There are divergent and complementary themes in my research. The first involves transforming the idea of a book, breaking down the structure and page. The primary media I use are alternative book structures (unconventional folds, invented bindings), handmade paper, letterpress printing, historic pattern, and organic/found objects. I am learning digital processes that can be used in conjunction with this work.
Another theme is of a more scientific bent, researching and making work that responds to Colony Collapse Disorder (the phenomenon of abrupt apiary disappearance), its social/economic implications, and demonstrating how art can work toward social change and serve as a problem-solving mechanism. The artwork proposes metaphors and connections between seemingly disparate elements of the problem with the hope that a solution will be found in/inspired by viewers’ observations and an understanding of these correlations. This work uses similar materials as the books but is presented in a traditional two-dimensional, fine art format.

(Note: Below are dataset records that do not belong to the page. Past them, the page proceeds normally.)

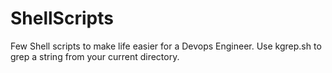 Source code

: # ShellScripts

Few Shell scripts to make life easier for a Devops Engineer.
Use kgrep.sh to grep a string from your current directory.
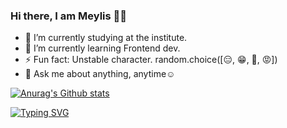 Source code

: ### Hi there, I am Meylis :man_technologist:

- 🔭 I’m currently studying at the institute.
- 🌱 I’m currently learning Frontend dev.
- ⚡ Fun fact: Unstable character. random.choice([😑️, 😁️, 🥺️, 😡️])
- 💬️ Ask me about anything, anytime☺️
  
[![Anurag's Github stats](https://github-readme-stats.vercel.app/api?username=sabi70&show_icons=true&theme=dark#gh-dark-mode-only)](https://github.com/anuraghazra/github-readme-stats)

[![Typing SVG](https://readme-typing-svg.demolab.com/?lines=First+line+of+text;Second+line+of+the+text&center=true)](https://git.io/typing-svg)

Equally important is the collaborative work I am doing with Kristin Thielking and the Catching a Wave collective on the ocean and its cultural, economic, and anthropological significance. The complexity of our relationship with the ocean and its rich metaphorical, aesthetic and poetic possibilities emphasize the idea that water and the oceans serve as a link between all living things. Regard for bodies of water, constantly shifting and essential for all life, can spark thought, reflection, and dialogue about the radical changes to our oceans and the environment.
The unity between these themes is my representation of connections between interpersonal, sociopolitical, and environmental relationships, and deepening the visual and verbal experiences of reading.